Ces anticipations visaient juste, même si d’un point de vue technique, la smart city ne devient possible que bien plus tard. L’idée que les organismes vivants sont des systèmes qu’on peut réguler à l’aide des machines est au cœur de la cybernétique, l’hyperscience qui naît des cendres de la Seconde Guerre mondiale. C’est un long chemin, mais rapidement parcouru, qui mène de Colossus2 à l’iPhone. Au début des années 2010, la popularisation des ordinateurs portables miniatures et géo-localisables, c’est-à-dire des smartphones, est bien sûr un facteur très important.
Toute ville traversée, habitée, imaginée par des utilisateurs de téléphones connectés à Internet peut être perçue comme une smart city. Le fait que les citadins ont accès en temps réel à des données concernant leur environnement immédiat change leurs rapports à leur entourage et influe sur leur manière d’appréhender l’espace.

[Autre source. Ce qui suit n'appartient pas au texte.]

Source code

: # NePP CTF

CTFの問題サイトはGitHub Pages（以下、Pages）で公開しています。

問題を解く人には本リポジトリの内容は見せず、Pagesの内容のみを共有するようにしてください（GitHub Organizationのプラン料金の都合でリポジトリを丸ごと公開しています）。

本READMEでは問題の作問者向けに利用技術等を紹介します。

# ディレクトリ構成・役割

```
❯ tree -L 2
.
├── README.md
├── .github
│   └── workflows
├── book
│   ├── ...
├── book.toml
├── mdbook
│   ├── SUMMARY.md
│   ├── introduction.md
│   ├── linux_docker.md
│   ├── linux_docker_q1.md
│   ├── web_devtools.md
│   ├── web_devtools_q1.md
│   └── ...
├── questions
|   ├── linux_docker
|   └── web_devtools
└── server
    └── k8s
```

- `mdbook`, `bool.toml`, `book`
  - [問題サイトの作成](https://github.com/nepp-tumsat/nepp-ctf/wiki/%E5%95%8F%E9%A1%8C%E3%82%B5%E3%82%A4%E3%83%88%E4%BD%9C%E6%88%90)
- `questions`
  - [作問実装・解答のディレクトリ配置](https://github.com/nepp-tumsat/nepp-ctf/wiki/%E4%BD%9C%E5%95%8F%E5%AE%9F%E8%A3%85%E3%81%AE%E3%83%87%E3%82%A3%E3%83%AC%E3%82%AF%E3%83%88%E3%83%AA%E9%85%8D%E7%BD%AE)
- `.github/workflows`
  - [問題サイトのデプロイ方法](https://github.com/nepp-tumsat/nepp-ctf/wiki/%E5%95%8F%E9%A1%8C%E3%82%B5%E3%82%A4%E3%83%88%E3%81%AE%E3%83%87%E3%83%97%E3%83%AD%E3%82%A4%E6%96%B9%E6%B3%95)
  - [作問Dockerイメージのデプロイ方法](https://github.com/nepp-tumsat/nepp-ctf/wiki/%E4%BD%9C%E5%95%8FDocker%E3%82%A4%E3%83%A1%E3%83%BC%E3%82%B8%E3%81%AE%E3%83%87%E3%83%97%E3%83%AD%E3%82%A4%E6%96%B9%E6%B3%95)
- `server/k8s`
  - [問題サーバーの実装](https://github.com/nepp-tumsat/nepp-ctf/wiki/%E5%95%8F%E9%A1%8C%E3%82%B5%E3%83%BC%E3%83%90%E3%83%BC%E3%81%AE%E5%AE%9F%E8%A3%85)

Immergés dans le flux informationnel et plus ou moins conscients de leur environnement physique, les nouveaux promeneurs / utilisateurs sont oublieux du fait que leurs appareils portables émettent une masse continue de données qu’ils ne voient et ne contrôlent que partiellement.
Mais les écrans ne sont pas uniquement entre les mains des habitants : les villes s’équipent en écrans pour afficher des données en temps réel. Les réseaux de bus et le métro offrent souvent des informations sur les prochaines arrivées, les titres de transport transmettent les trajets de leurs possesseurs, les parkings reconnaissent chaque voiture, etc. Malgré la présence grandissante des écrans, il est clair que la production et la circulation des données n’ont pas lieu uniquement de manière affichée et lisible. Pour prendre un exemple plutôt inoffensif, les arbres à Paris, si importants pour l’image du Second Empire et pour rassurer les Parisiens contre la pollution ambiante à l’aune du 21e siècle, portent tous aujourd’hui des puces et leur état de santé est suivi à distance par les botanistes de la ville.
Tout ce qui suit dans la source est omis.